- **EXERCISE**: Write out the data below exactly, from its first line to the line containing "tilgangen til data.", that line included.

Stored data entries
Start of Block
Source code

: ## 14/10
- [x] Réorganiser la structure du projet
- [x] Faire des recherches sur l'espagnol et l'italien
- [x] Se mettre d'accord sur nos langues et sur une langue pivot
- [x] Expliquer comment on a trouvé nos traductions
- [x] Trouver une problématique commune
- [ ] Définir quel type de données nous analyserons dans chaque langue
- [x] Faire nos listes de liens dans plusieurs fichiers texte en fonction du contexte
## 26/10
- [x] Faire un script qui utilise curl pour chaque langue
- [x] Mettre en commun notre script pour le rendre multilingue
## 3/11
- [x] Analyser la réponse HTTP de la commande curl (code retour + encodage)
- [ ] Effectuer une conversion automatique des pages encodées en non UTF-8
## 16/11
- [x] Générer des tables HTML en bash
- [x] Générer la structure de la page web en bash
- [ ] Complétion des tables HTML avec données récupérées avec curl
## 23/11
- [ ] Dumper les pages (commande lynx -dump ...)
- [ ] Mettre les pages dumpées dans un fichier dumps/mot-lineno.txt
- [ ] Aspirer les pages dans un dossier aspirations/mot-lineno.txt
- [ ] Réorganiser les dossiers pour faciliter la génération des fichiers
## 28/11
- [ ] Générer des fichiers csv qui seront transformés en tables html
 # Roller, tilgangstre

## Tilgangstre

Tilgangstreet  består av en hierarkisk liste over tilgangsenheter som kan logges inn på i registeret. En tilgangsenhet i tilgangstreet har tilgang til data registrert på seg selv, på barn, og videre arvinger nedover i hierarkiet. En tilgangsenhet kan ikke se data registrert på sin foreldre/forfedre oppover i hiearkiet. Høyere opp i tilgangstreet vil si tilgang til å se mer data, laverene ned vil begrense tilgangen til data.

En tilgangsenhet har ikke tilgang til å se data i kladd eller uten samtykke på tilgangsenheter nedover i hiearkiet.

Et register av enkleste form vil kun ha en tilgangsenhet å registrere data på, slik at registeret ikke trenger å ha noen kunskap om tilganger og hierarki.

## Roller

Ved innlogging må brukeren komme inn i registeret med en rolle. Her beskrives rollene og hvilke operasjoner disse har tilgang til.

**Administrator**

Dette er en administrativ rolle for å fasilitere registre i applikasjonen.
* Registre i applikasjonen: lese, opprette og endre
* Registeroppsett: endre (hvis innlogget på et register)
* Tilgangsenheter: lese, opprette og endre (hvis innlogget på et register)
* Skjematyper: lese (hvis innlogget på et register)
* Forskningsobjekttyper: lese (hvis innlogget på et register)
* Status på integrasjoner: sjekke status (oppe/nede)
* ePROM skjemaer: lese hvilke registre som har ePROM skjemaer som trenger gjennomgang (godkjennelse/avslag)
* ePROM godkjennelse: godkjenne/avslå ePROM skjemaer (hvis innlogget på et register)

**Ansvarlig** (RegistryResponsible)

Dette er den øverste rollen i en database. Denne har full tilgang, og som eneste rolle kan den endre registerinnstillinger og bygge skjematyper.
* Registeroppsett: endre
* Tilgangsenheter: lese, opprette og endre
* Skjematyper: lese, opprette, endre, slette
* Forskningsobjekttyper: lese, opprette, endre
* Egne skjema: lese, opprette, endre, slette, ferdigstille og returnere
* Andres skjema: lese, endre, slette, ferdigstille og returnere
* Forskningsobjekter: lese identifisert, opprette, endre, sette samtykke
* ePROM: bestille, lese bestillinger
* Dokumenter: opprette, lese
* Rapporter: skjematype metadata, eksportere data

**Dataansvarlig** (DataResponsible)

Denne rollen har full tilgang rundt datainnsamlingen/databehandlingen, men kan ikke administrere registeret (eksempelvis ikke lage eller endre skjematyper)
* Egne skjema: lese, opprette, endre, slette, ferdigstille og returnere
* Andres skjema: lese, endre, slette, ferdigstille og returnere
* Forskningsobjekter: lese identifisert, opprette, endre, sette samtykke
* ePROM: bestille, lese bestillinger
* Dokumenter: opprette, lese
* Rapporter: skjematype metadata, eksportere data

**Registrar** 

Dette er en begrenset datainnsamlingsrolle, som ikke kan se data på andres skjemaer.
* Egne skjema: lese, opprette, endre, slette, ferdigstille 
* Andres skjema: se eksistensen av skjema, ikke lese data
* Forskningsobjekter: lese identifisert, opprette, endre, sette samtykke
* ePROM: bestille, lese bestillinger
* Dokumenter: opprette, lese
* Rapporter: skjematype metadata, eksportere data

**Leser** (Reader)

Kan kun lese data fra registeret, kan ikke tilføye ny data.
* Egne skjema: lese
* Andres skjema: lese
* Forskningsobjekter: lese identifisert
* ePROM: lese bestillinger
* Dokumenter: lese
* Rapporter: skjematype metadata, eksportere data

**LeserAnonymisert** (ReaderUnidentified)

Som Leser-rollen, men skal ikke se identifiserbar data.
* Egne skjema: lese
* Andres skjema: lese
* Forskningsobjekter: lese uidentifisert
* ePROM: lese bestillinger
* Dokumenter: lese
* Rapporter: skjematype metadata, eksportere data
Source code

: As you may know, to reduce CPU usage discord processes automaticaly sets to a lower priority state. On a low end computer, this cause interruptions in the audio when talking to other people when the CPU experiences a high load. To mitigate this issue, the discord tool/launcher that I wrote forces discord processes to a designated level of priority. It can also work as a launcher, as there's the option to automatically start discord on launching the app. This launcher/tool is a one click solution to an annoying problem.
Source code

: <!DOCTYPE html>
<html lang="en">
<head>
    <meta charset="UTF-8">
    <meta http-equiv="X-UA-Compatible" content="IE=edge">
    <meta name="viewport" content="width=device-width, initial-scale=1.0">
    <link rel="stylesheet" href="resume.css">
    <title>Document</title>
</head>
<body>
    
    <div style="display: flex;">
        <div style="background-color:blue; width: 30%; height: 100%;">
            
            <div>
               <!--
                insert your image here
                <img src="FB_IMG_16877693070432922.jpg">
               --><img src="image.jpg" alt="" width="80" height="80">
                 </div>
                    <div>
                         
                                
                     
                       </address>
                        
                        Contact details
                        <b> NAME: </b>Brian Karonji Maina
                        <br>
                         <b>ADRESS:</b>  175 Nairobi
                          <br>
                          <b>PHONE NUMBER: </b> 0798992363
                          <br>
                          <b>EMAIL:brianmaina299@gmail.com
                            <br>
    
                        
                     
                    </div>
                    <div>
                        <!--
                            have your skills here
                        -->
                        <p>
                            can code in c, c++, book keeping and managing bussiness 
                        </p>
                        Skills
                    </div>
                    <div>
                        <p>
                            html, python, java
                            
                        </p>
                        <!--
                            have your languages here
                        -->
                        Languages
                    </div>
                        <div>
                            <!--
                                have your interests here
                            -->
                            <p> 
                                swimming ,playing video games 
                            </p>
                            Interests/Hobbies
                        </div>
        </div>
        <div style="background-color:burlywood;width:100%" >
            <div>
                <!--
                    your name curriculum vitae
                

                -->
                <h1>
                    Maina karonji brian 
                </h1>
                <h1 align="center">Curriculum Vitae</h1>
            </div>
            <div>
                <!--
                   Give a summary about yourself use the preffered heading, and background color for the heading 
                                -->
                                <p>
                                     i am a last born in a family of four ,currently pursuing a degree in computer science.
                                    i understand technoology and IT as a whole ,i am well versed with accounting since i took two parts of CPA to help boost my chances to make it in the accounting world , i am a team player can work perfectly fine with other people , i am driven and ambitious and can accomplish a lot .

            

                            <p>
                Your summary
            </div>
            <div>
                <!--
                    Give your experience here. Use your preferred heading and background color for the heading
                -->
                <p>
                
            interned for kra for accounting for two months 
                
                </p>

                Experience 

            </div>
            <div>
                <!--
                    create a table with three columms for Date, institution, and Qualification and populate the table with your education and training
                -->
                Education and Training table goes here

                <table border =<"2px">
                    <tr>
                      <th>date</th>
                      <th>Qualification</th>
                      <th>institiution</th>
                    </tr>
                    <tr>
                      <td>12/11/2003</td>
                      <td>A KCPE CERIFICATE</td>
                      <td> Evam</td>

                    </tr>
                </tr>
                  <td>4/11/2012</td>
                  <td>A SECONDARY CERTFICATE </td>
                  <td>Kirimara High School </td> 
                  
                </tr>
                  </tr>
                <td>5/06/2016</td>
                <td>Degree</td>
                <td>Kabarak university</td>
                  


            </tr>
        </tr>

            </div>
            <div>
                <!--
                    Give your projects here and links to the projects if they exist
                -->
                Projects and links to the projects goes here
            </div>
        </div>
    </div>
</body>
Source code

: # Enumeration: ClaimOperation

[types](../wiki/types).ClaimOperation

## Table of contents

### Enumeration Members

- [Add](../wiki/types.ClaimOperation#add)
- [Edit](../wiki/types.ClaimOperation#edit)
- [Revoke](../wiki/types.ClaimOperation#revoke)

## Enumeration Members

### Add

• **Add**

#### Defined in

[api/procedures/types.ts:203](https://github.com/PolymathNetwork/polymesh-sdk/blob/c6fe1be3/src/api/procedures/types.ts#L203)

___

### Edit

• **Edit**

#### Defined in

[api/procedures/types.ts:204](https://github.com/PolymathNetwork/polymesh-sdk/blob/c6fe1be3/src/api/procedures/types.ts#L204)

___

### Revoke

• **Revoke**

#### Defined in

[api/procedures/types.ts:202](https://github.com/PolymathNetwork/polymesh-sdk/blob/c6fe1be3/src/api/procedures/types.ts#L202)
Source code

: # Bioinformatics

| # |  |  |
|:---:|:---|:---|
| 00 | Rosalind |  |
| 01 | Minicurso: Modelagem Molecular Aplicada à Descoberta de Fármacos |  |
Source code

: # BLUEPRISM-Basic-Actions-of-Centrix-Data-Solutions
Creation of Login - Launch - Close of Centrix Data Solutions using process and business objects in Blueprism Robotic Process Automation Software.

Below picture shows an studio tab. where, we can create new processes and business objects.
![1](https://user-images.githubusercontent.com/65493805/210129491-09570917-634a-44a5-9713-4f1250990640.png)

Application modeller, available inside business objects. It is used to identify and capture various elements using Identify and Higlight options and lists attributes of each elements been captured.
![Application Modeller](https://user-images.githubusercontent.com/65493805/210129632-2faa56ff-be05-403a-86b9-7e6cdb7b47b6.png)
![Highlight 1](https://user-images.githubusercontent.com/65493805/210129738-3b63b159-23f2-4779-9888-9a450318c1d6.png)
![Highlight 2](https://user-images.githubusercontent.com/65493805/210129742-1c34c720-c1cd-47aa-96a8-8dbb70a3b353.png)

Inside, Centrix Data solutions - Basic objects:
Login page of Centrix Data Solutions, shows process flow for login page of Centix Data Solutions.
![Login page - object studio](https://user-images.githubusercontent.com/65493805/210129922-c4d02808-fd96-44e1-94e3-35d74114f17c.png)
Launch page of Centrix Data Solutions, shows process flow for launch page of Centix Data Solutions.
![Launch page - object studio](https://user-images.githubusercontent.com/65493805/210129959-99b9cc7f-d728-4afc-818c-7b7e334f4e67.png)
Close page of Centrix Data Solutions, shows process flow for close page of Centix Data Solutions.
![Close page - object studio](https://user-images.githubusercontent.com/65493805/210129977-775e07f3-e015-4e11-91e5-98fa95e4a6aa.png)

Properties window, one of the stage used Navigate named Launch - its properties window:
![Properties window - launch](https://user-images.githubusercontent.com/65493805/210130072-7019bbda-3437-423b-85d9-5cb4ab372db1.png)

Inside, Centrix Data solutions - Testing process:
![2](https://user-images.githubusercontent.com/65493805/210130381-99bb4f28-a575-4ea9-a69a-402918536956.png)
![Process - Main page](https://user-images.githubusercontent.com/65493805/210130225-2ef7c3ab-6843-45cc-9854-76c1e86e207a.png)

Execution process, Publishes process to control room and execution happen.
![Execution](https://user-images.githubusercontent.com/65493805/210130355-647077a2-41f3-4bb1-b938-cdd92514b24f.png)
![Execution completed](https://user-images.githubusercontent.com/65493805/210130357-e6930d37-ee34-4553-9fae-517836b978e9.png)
End of Block
- **OUTPUT FOR THIS TASK**:
Source code

: ## 14/10
- [x] Réorganiser la structure du projet
- [x] Faire des recherches sur l'espagnol et l'italien
- [x] Se mettre d'accord sur nos langues et sur une langue pivot
- [x] Expliquer comment on a trouvé nos traductions
- [x] Trouver une problématique commune
- [ ] Définir quel type de données nous analyserons dans chaque langue
- [x] Faire nos listes de liens dans plusieurs fichiers texte en fonction du contexte
## 26/10
- [x] Faire un script qui utilise curl pour chaque langue
- [x] Mettre en commun notre script pour le rendre multilingue
## 3/11
- [x] Analyser la réponse HTTP de la commande curl (code retour + encodage)
- [ ] Effectuer une conversion automatique des pages encodées en non UTF-8
## 16/11
- [x] Générer des tables HTML en bash
- [x] Générer la structure de la page web en bash
- [ ] Complétion des tables HTML avec données récupérées avec curl
## 23/11
- [ ] Dumper les pages (commande lynx -dump ...)
- [ ] Mettre les pages dumpées dans un fichier dumps/mot-lineno.txt
- [ ] Aspirer les pages dans un dossier aspirations/mot-lineno.txt
- [ ] Réorganiser les dossiers pour faciliter la génération des fichiers
## 28/11
- [ ] Générer des fichiers csv qui seront transformés en tables html
 # Roller, tilgangstre

## Tilgangstre

Tilgangstreet  består av en hierarkisk liste over tilgangsenheter som kan logges inn på i registeret. En tilgangsenhet i tilgangstreet har tilgang til data registrert på seg selv, på barn, og videre arvinger nedover i hierarkiet. En tilgangsenhet kan ikke se data registrert på sin foreldre/forfedre oppover i hiearkiet. Høyere opp i tilgangstreet vil si tilgang til å se mer data, laverene ned vil begrense tilgangen til data.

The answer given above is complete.